Nadia Drake advises aspiring science writers with personal insights
Dr. Nadia Drake, a contributing writer for National Geographic, began her talk Friday with a chemistry experiment.Image By: Yunhong Wu
Friday afternoon’s conversation with Dr. Nadia Drake, the Fall 2016 UW-Madison Science Writer in Residence, began with an experiment in which a chemistry professor placed dry ice into six cylinders filled with colorful liquid. Waiting until the chemical reaction stopped, Drake went to the front and poured huge amounts of dry ice into a basin of hot water. Clouds of white fog came out of the container as condensed water vapor.
After beginning with this experiment to entice the audience, Drake began to talk about what led her to science journalism. She pointed out that it is not reasonable to expect young students to make a decision that affects their entire life so early on. Through her own life experience, the National Geographic contributing writer illustrated the feasibility of deciding a career path later in life.
Born into a family of scientists, Drake was somewhat persuaded into the field.
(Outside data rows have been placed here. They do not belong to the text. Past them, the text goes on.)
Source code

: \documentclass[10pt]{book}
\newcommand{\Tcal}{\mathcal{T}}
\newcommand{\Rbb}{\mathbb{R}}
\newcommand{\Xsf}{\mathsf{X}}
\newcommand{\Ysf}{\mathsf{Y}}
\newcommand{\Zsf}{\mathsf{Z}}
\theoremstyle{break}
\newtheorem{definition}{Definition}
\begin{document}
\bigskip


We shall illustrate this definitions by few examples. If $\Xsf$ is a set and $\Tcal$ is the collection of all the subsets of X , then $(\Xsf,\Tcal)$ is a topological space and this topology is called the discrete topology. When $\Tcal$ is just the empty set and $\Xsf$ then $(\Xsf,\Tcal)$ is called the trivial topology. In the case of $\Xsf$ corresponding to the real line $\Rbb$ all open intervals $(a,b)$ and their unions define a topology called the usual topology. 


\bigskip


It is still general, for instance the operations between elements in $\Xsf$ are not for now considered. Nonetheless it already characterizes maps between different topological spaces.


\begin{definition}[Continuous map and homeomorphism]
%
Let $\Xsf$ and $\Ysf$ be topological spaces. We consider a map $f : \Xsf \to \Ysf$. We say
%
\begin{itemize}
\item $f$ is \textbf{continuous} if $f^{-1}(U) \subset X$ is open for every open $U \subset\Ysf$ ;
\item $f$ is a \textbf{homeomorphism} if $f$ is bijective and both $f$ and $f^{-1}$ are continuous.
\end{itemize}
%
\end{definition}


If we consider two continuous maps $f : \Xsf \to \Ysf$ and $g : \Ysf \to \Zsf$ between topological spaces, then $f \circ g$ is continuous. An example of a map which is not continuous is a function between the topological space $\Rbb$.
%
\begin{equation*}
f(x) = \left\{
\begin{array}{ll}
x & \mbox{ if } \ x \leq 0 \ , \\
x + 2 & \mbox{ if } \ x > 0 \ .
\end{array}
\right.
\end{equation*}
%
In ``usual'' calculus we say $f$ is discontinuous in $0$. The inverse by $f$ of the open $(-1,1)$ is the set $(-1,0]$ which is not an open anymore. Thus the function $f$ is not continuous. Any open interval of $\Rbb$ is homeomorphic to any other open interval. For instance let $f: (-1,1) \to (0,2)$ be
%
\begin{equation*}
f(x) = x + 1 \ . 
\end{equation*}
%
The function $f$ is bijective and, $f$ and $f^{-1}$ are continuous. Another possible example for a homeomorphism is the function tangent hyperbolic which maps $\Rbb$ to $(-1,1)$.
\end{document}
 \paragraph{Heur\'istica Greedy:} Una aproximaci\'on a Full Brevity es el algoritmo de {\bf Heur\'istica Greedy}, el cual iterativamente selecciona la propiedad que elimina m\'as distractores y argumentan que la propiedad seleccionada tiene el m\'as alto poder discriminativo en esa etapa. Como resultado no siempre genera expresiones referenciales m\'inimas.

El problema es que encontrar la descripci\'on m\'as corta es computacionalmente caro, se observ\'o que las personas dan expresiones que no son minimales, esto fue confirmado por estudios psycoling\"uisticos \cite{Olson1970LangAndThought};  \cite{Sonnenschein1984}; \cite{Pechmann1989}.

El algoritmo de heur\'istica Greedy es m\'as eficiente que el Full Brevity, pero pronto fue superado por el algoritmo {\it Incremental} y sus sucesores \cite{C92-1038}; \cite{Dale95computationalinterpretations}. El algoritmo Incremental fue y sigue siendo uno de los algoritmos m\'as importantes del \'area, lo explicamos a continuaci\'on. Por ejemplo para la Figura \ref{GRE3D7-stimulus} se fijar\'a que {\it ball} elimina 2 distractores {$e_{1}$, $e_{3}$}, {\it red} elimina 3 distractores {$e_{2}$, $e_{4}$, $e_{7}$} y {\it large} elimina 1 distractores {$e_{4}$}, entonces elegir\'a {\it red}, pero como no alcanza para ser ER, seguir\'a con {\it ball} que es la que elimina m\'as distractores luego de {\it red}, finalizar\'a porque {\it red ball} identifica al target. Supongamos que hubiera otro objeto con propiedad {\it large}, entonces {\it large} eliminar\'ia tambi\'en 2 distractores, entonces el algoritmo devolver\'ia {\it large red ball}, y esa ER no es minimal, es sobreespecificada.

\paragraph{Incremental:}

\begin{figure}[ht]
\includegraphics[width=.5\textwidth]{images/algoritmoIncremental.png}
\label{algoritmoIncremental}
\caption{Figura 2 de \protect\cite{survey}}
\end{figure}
Her father, an astronomer, encouraged her to study science. Before earning a Ph.D. in genetics from Cornell University in 2009, she obtained biology, psychology and dance degrees from the same institution.
Drake, however, didn't go to directly to graduate school. In the interim, she worked at the Center of Genetics Lab at Johns Hopkins School of Medicine until realizing that pursuing an academic career was the next best thing for her. While pursuing her graduate studies, Drake took a second job dancing in a ballet company, pursuing her original dream of being a ballet dancer.
Around the second year of her Ph.D. program, she realized that although she enjoyed being completely immersed in science, she could not be imagine herself working in a lab day after day. That triggered her to seek alternative to the academic career.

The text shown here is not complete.